This morning on Ars was an article outlining a mobile application with a wide-open API and hard-coded passwords that resulted in some social media fireworks and hurt feelings. The security problems are the sort of thing that one might expect from a new developer or a one-person development group within a small organisation, but are by no means unique. Quite often I have stumbled across similar discoveries when joining or taking over projects at the day job and it just goes to show that creating secure applications is not at all easy but should be something we constantly work towards.
Today I put the finishing touches on a new feature for an HR-owned project at the day job that is used by just about every employee at manager-level or higher across the globe. People have been asking for a way to upload files to the application, have them appear on reports, and make them downloadable to the appropriate people. In addition to this, the we need to know who downloaded each file and when. None of this is particularly difficult, and I decided to make the download mechanism a little more interesting by adding the following rules:
- each download link must be unique
- a link is valid for a maximum of 15 seconds
- links must be used by the same account that requested them
- links cannot be guessable
The HR system is running on a couple of Amazon servers and files are to be stored in a locked-down S3 bucket. In order for files to be downloaded, they must first be copied from the S3 bucket to the web server, then sent on to the recipient if they're using one of our white-listed source IPs.
So far so good, right? This is all basic stuff. So when I demoed the system to the HR people and a couple of senior members of IT, I was surprised by some of the questions that came back. After a couple of minutes, they asked me to step through the logic so they could understand how the whole process worked.

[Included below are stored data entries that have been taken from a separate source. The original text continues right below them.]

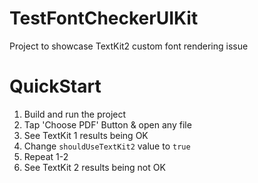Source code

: # TestFontCheckerUIKit
Project to showcase TextKit2 custom font rendering issue

# QuickStart
1. Build and run the project
2. Tap 'Choose PDF' Button & open any file
3. See TextKit 1 results being OK
4. Change `shouldUseTextKit2` value to `true`
5. Repeat 1-2
6. See TextKit 2 results being not OK

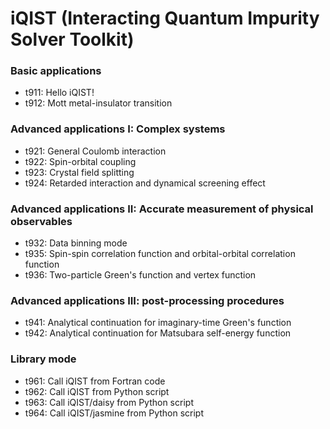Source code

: # iQIST (Interacting Quantum Impurity Solver Toolkit)

### Basic applications
* t911: Hello iQIST!
* t912: Mott metal-insulator transition

### Advanced applications I: Complex systems
* t921: General Coulomb interaction
* t922: Spin-orbital coupling
* t923: Crystal field splitting
* t924: Retarded interaction and dynamical screening effect

### Advanced applications II: Accurate measurement of physical observables
* t932: Data binning mode
* t935: Spin-spin correlation function and orbital-orbital correlation function
* t936: Two-particle Green's function and vertex function

### Advanced applications III: post-processing procedures
* t941: Analytical continuation for imaginary-time Green's function
* t942: Analytical continuation for Matsubara self-energy function

### Library mode
* t961: Call iQIST from Fortran code
* t962: Call iQIST from Python script
* t963: Call iQIST/daisy from Python script
* t964: Call iQIST/jasmine from Python script
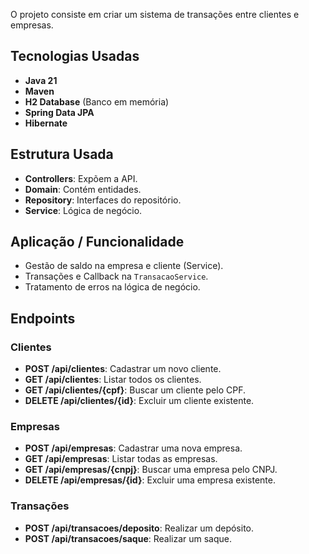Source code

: O projeto consiste em criar um sistema de transações entre clientes e empresas.

## Tecnologias Usadas
- **Java 21**
- **Maven**
- **H2 Database** (Banco em memória)
- **Spring Data JPA**
- **Hibernate**

## Estrutura Usada
- **Controllers**: Expõem a API.
- **Domain**: Contém entidades.
- **Repository**: Interfaces do repositório.
- **Service**: Lógica de negócio.

## Aplicação / Funcionalidade
- Gestão de saldo na empresa e cliente (Service).
- Transações e Callback na `TransacaoService`.
- Tratamento de erros na lógica de negócio.

## Endpoints

### Clientes
- **POST /api/clientes**: Cadastrar um novo cliente.
- **GET /api/clientes**: Listar todos os clientes.
- **GET /api/clientes/{cpf}**: Buscar um cliente pelo CPF.
- **DELETE /api/clientes/{id}**: Excluir um cliente existente.

### Empresas
- **POST /api/empresas**: Cadastrar uma nova empresa.
- **GET /api/empresas**: Listar todas as empresas.
- **GET /api/empresas/{cnpj}**: Buscar uma empresa pelo CNPJ.
- **DELETE /api/empresas/{id}**: Excluir uma empresa existente.

### Transações
- **POST /api/transacoes/deposito**: Realizar um depósito.
- **POST /api/transacoes/saque**: Realizar um saque.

This is what I told them:
- a list of files is presented on the screen
- a person clicks (or taps) the file they want
- the browser sends a request to the API asking for a link
- the API verifies the account has access to that file and creates a URL record, then sends the information back to the browser
- the browser opens the supplied URL in a separate tab
- the web server receives the request for the file, authenticates the request using session data, confirms the source IP is valid, and verifies the requested URL
- if everything's good, the web server copies the file from the S3 bucket to the server
- the web server records the file access in the database, preventing the URL from being used again and creating a verifiable audit trail
- the web server transmits the file to the browser over HTTPS, which acts as a standard download
- the file is removed from the web server
All of this happens in the blink of an eye for the most part, with the most time-consuming aspect being the actual file download. Everything else is just a handful of text characters moving between computers. After I finished going through the process not once, not twice, but thrice, someone asked a question: Don't you think this is a little over-engineered?
It would be far simpler for me to simply insist the S3 bucket be open to the web so that a direct link to the file could be shared, but that is incredibly risky when working with files that are associated with HR data. It would also be simpler to just copy the file to the web server if it doesn't already exist, and leave it there for any subsequent download request. This would save on database queries and ensure that an interrupted download could more easily be continued. Heck, either of these options would be much simpler to document and communicate to management, too!
But this is often why corporate systems are discovered to be terribly insecure. Just because something is simple does not mean that it's better. The reverse is also true, in that complexity does not necessarily result in security. That said, so long as I am putting my name next to the work, I'll do what I can to make the system as effective as I can, and the 10-step process I outlined to the managers appears to do the trick.
Later this week I'll write up some documentation that includes a visual depiction of the flow so that the mechanism is better understood by anyone at the day job who wants to know how it's done, and that someone will probably be me in six months when some feature request requires me to understand how the functions work. Do I over-engineer solutions? Most certainly. Is there a chance they'll leak data or otherwise expose the company to risk? Not so long as I do my job correctly.